Print, in exact form, the lines below from the one containing "## Graph Computing" through the one containing "date |Code erreur||", and omit all others.
[SUPPLIED DATA — start]
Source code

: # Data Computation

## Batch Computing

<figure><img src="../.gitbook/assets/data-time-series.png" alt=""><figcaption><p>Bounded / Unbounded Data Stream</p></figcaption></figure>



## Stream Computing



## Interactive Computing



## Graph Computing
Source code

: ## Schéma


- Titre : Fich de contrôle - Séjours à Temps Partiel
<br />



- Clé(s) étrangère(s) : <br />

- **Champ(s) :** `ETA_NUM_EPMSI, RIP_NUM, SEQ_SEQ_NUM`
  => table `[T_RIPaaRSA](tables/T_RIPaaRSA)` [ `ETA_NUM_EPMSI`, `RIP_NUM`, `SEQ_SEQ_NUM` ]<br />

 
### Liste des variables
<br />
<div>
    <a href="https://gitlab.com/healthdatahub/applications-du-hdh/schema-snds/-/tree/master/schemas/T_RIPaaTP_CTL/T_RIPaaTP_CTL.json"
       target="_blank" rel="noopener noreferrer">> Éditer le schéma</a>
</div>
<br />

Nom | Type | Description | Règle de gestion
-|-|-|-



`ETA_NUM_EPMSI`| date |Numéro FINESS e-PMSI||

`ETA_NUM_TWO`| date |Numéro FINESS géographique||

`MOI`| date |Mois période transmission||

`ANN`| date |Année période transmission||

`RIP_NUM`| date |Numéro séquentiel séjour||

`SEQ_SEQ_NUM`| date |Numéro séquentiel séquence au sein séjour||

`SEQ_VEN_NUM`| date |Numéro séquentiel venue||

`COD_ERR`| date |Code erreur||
[SUPPLIED DATA — finish]
[SUPPLIED DATA — start]
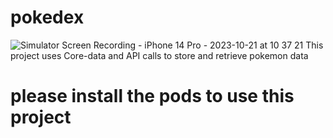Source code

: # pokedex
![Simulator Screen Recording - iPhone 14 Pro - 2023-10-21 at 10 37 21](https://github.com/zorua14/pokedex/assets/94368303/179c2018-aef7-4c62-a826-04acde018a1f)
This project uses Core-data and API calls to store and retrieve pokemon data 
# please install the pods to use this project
[SUPPLIED DATA — finish]
## RESULT OF THIS TASK
## Graph Computing
Source code

: ## Schéma


- Titre : Fich de contrôle - Séjours à Temps Partiel
<br />



- Clé(s) étrangère(s) : <br />

- **Champ(s) :** `ETA_NUM_EPMSI, RIP_NUM, SEQ_SEQ_NUM`
  => table `[T_RIPaaRSA](tables/T_RIPaaRSA)` [ `ETA_NUM_EPMSI`, `RIP_NUM`, `SEQ_SEQ_NUM` ]<br />

 
### Liste des variables
<br />
<div>
    <a href="https://gitlab.com/healthdatahub/applications-du-hdh/schema-snds/-/tree/master/schemas/T_RIPaaTP_CTL/T_RIPaaTP_CTL.json"
       target="_blank" rel="noopener noreferrer">> Éditer le schéma</a>
</div>
<br />

Nom | Type | Description | Règle de gestion
-|-|-|-



`ETA_NUM_EPMSI`| date |Numéro FINESS e-PMSI||

`ETA_NUM_TWO`| date |Numéro FINESS géographique||

`MOI`| date |Mois période transmission||

`ANN`| date |Année période transmission||

`RIP_NUM`| date |Numéro séquentiel séjour||

`SEQ_SEQ_NUM`| date |Numéro séquentiel séquence au sein séjour||

`SEQ_VEN_NUM`| date |Numéro séquentiel venue||

`COD_ERR`| date |Code erreur||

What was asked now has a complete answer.